### INSTRUCTIONS TO FOLLOW:
Restrict the output to the lines below starting at the one that contains "[here](https://github.com/RADIUSdesk/rdcore)." and ending at the one that contains "on your local", and restate them word for word, both ends included.

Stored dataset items
------------------------
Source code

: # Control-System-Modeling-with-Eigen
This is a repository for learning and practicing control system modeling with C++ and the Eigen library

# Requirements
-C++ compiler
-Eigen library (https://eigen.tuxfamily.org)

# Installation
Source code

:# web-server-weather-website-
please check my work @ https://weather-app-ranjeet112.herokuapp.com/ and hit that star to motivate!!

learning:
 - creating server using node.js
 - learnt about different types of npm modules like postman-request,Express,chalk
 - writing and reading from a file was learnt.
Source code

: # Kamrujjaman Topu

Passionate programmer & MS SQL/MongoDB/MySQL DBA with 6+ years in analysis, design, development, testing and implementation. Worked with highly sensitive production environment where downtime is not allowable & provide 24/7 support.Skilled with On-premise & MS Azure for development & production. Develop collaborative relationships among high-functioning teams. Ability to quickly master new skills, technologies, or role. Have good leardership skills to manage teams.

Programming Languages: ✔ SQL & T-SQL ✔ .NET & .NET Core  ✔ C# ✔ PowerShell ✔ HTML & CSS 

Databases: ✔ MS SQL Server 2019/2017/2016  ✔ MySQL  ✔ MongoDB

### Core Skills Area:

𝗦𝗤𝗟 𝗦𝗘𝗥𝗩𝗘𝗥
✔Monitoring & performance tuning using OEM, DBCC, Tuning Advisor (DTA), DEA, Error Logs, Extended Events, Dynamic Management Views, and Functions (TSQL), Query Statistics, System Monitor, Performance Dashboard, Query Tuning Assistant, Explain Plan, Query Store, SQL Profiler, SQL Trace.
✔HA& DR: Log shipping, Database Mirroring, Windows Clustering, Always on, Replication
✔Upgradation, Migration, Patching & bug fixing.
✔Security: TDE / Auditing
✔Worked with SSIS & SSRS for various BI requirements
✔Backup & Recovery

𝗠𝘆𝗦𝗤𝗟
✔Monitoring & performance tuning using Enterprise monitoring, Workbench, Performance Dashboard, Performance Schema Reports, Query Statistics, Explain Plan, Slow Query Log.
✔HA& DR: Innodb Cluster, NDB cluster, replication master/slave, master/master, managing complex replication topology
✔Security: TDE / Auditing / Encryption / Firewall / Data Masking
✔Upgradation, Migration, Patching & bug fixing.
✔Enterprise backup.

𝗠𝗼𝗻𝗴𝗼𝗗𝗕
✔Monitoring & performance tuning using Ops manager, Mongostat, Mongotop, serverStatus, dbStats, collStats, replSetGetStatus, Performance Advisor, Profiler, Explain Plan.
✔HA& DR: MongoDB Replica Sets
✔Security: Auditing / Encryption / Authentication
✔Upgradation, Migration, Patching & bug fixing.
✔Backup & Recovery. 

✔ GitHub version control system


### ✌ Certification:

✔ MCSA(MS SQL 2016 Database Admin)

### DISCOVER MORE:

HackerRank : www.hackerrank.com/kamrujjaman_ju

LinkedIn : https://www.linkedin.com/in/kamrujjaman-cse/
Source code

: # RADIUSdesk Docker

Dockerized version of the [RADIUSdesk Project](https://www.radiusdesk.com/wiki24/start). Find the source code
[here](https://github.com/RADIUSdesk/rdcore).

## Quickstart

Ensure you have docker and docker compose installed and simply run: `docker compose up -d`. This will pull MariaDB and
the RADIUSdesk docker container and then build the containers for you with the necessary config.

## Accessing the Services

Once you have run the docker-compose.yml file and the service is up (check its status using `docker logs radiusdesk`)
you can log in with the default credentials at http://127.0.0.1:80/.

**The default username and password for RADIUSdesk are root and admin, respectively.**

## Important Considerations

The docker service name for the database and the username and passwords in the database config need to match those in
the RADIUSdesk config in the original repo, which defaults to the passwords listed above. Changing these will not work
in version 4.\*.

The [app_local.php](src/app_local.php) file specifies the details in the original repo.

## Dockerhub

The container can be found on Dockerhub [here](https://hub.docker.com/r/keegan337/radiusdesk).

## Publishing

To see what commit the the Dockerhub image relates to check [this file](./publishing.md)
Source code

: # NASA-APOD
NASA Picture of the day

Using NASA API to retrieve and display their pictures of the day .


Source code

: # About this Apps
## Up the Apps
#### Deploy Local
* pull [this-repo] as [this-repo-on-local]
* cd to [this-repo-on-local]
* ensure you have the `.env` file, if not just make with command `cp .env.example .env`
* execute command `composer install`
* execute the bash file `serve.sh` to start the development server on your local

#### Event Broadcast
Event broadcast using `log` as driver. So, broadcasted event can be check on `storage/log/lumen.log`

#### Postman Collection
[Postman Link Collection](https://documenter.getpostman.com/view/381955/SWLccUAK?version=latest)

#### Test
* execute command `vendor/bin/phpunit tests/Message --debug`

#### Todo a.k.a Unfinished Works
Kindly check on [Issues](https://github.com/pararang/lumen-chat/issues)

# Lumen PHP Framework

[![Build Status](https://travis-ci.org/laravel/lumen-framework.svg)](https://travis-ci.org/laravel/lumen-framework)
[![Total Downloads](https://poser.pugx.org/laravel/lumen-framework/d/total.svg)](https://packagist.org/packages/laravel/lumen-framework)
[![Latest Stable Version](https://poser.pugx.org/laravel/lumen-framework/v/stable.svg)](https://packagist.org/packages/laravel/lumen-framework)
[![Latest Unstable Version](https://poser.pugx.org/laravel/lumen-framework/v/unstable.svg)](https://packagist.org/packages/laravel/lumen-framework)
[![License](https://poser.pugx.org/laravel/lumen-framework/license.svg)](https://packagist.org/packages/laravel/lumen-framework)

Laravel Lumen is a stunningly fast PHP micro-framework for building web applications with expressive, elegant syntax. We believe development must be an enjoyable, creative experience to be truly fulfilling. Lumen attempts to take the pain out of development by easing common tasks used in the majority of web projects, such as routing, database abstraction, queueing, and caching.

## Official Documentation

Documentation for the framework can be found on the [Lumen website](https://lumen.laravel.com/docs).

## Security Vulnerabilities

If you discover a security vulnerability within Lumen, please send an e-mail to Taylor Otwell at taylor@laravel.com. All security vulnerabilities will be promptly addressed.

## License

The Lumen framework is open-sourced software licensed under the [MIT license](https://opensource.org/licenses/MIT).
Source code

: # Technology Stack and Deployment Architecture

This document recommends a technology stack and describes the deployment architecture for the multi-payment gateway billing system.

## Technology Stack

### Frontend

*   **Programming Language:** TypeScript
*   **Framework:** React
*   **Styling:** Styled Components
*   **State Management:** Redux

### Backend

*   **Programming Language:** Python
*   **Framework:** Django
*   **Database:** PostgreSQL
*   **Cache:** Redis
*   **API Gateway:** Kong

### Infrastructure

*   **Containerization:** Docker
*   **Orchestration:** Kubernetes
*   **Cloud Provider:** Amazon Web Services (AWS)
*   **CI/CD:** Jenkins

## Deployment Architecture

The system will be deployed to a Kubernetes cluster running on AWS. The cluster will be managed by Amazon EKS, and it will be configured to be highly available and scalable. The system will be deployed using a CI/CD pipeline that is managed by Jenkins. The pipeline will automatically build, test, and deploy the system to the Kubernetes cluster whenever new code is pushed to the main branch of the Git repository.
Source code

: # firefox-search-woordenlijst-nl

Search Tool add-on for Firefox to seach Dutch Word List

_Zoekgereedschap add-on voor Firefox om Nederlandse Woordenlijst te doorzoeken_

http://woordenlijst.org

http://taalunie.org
------------------------
### PROBLEM SOLUTION:
[here](https://github.com/RADIUSdesk/rdcore).

## Quickstart

Ensure you have docker and docker compose installed and simply run: `docker compose up -d`. This will pull MariaDB and
the RADIUSdesk docker container and then build the containers for you with the necessary config.

## Accessing the Services

Once you have run the docker-compose.yml file and the service is up (check its status using `docker logs radiusdesk`)
you can log in with the default credentials at http://127.0.0.1:80/.

**The default username and password for RADIUSdesk are root and admin, respectively.**

## Important Considerations

The docker service name for the database and the username and passwords in the database config need to match those in
the RADIUSdesk config in the original repo, which defaults to the passwords listed above. Changing these will not work
in version 4.\*.

The [app_local.php](src/app_local.php) file specifies the details in the original repo.

## Dockerhub

The container can be found on Dockerhub [here](https://hub.docker.com/r/keegan337/radiusdesk).

## Publishing

To see what commit the the Dockerhub image relates to check [this file](./publishing.md)
Source code

: # NASA-APOD
NASA Picture of the day

Using NASA API to retrieve and display their pictures of the day .


Source code

: # About this Apps
## Up the Apps
#### Deploy Local
* pull [this-repo] as [this-repo-on-local]
* cd to [this-repo-on-local]
* ensure you have the `.env` file, if not just make with command `cp .env.example .env`
* execute command `composer install`
* execute the bash file `serve.sh` to start the development server on your local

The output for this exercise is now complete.